**Work instructions:** Count the lines holding the string "relatively" in the records, and give only the count.

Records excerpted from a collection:
*** Block opens ***

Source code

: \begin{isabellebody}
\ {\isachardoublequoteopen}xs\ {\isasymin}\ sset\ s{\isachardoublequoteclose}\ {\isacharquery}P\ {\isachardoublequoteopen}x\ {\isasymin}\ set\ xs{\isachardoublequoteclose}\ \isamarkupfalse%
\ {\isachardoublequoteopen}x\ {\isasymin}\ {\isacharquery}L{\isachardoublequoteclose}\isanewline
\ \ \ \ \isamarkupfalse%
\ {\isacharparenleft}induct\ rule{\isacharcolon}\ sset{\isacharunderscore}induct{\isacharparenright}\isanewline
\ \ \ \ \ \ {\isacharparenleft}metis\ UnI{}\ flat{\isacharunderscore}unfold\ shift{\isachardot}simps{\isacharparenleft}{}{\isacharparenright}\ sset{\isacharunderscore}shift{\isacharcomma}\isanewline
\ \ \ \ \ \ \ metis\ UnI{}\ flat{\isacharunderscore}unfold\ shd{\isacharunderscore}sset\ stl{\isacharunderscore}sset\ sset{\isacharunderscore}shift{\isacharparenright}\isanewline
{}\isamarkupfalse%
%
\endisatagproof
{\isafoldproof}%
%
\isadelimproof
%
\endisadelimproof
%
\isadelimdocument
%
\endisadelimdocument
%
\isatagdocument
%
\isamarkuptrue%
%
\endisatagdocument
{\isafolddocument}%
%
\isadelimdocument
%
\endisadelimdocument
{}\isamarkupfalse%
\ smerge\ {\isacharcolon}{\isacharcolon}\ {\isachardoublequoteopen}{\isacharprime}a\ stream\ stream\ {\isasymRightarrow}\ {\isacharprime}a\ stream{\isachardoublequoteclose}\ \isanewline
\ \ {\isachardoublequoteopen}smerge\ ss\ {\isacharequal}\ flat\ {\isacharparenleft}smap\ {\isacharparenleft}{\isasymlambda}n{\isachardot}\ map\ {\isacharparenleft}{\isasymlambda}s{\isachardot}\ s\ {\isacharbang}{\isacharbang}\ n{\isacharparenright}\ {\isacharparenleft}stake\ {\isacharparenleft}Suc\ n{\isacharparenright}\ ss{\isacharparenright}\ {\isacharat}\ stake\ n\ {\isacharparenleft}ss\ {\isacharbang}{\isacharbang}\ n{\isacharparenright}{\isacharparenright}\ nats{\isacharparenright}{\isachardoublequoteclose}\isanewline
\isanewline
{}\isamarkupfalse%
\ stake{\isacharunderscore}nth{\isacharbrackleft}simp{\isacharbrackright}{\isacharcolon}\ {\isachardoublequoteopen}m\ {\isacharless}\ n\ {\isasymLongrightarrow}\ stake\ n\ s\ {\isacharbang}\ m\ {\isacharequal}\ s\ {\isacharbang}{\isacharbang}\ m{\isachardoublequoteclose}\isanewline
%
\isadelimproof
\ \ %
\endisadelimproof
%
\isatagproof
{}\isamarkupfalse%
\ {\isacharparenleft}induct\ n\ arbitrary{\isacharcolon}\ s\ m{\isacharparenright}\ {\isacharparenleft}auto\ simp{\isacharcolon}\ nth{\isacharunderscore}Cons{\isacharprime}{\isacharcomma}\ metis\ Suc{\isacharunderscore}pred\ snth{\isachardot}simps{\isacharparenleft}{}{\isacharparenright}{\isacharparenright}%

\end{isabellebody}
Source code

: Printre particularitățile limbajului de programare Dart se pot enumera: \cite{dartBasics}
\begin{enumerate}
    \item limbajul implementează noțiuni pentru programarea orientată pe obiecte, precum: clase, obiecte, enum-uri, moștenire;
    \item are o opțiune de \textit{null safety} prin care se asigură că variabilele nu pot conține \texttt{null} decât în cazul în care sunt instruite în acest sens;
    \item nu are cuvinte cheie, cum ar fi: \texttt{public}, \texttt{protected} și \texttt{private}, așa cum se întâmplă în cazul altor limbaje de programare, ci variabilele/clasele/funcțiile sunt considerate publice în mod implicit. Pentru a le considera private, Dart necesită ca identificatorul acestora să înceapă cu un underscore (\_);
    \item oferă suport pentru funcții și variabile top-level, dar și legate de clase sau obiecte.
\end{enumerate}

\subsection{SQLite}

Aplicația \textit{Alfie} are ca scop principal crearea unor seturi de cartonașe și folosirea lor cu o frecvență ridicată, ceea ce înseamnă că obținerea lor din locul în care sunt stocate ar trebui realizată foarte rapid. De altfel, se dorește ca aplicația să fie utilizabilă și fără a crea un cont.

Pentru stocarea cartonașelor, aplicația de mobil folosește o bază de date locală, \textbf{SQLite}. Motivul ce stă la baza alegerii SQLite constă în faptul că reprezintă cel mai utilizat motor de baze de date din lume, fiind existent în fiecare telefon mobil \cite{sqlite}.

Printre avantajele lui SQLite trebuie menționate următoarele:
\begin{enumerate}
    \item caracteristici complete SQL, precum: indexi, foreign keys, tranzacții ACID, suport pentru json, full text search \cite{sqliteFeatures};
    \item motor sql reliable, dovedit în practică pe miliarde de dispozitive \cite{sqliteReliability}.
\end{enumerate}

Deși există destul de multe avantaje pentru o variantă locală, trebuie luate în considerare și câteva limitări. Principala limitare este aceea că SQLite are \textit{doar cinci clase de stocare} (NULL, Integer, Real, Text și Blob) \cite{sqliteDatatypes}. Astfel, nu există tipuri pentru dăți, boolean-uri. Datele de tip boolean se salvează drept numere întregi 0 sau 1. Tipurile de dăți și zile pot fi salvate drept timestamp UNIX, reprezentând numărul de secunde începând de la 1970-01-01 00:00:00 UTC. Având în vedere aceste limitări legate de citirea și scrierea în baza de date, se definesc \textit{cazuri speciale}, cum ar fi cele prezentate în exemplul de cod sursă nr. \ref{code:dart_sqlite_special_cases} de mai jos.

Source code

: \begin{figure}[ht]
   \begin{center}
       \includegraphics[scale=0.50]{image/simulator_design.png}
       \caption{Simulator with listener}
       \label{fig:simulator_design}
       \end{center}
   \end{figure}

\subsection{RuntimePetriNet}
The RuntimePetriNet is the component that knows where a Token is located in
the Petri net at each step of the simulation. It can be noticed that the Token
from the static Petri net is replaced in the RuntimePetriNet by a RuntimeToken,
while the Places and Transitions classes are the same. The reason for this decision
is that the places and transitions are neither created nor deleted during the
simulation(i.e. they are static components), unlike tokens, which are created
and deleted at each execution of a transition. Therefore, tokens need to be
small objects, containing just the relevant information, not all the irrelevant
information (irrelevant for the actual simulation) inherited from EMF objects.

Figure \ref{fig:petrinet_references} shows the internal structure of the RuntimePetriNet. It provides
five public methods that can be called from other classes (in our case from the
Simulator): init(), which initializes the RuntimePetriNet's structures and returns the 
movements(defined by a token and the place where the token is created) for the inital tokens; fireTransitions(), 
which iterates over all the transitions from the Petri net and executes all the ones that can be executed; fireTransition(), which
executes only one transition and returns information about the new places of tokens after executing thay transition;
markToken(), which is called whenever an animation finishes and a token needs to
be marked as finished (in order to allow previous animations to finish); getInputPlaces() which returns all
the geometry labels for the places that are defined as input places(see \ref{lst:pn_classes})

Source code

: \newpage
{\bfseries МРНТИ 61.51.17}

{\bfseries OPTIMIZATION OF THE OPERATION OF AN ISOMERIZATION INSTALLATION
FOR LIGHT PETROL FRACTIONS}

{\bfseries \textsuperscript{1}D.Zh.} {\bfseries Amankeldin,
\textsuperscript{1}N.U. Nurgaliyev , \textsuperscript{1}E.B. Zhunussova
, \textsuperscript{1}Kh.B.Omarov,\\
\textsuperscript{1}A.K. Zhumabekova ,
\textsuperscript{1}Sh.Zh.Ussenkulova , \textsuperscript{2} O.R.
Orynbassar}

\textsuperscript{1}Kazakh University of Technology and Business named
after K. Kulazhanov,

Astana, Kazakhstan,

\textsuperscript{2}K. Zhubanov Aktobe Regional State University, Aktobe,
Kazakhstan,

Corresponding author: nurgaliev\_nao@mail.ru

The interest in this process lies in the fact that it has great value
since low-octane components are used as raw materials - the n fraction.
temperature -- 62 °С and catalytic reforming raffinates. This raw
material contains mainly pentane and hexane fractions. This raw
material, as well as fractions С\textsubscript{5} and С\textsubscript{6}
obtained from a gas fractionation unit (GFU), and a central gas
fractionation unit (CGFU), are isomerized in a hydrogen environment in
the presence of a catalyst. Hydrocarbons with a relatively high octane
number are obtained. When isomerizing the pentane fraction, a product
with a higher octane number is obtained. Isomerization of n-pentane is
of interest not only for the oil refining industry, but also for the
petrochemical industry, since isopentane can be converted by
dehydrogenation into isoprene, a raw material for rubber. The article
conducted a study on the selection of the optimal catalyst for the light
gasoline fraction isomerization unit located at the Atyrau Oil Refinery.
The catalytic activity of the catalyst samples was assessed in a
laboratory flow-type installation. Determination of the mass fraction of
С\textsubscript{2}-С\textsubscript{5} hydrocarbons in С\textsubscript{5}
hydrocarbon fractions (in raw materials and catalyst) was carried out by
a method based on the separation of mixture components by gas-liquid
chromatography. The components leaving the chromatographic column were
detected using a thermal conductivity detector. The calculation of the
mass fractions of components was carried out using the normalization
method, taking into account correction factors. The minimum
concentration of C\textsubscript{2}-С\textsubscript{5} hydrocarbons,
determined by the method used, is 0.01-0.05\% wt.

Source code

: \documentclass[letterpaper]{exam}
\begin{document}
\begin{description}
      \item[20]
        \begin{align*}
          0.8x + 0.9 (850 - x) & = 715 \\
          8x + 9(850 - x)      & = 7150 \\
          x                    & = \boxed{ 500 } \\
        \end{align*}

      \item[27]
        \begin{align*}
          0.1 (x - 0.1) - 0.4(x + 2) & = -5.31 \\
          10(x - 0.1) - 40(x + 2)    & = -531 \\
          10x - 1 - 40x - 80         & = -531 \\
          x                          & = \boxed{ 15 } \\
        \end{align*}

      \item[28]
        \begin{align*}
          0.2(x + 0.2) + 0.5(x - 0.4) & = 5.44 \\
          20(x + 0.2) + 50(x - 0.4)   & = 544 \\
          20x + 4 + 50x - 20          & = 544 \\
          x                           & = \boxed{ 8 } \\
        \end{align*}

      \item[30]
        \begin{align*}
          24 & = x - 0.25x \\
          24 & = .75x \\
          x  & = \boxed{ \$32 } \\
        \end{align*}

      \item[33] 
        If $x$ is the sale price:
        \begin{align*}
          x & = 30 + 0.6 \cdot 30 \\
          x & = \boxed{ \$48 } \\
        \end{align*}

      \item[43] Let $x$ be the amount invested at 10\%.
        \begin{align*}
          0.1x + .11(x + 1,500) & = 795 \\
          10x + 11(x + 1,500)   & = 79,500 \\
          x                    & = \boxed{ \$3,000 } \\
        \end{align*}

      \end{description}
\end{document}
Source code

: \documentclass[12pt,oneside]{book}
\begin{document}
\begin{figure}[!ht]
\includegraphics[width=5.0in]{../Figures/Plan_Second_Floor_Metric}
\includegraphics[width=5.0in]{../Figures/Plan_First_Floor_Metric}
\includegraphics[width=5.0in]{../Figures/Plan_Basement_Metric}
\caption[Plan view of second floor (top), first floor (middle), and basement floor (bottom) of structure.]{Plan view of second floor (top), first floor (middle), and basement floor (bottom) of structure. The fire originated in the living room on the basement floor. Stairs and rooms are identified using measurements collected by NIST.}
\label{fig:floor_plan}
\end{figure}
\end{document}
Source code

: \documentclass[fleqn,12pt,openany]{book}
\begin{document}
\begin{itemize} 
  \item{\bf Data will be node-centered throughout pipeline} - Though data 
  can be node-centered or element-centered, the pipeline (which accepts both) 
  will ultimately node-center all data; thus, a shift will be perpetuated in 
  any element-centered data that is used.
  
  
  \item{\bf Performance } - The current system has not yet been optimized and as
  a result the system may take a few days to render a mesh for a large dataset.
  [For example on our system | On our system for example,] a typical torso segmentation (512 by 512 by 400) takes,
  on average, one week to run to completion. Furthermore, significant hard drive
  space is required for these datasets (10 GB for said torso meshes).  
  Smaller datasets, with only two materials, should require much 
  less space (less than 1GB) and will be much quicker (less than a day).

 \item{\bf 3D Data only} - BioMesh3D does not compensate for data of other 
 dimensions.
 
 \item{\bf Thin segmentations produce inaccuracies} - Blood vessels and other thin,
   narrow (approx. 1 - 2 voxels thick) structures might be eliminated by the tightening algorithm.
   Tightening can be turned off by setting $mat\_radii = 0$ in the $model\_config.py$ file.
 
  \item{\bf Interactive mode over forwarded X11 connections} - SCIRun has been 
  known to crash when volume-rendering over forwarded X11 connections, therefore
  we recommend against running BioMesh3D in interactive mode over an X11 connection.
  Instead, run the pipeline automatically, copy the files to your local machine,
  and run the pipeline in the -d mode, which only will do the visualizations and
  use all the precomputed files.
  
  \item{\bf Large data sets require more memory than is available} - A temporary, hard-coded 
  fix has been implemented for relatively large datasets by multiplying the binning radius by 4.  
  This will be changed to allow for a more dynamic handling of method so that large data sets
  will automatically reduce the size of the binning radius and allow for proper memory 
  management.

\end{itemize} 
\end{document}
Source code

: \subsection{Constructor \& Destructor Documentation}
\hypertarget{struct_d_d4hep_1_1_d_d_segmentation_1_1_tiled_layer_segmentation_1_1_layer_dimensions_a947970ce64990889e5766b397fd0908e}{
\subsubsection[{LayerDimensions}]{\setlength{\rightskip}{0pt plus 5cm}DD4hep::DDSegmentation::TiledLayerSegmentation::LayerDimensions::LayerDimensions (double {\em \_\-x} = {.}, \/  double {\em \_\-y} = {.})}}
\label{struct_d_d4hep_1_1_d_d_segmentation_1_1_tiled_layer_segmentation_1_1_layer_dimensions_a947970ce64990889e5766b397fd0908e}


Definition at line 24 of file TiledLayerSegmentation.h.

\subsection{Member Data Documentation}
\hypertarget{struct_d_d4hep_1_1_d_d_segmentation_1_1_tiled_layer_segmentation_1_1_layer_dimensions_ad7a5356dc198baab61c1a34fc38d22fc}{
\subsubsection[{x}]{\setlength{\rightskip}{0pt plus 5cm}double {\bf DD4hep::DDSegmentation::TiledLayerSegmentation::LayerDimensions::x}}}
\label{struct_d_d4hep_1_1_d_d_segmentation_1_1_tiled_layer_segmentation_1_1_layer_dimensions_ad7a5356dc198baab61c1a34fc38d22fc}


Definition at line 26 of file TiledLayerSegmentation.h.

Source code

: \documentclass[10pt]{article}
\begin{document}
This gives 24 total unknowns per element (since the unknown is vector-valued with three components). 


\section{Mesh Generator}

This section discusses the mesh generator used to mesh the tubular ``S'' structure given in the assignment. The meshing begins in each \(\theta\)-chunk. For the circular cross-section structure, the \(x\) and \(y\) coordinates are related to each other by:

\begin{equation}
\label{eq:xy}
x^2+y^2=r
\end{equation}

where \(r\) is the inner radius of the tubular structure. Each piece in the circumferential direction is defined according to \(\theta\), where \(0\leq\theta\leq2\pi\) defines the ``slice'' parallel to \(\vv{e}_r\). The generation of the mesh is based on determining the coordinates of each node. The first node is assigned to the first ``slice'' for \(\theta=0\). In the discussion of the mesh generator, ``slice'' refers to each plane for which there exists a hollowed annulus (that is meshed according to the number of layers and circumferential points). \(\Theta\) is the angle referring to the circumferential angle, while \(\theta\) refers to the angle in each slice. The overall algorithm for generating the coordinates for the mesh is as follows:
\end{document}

*** Block closes ***

**Final answer:** 2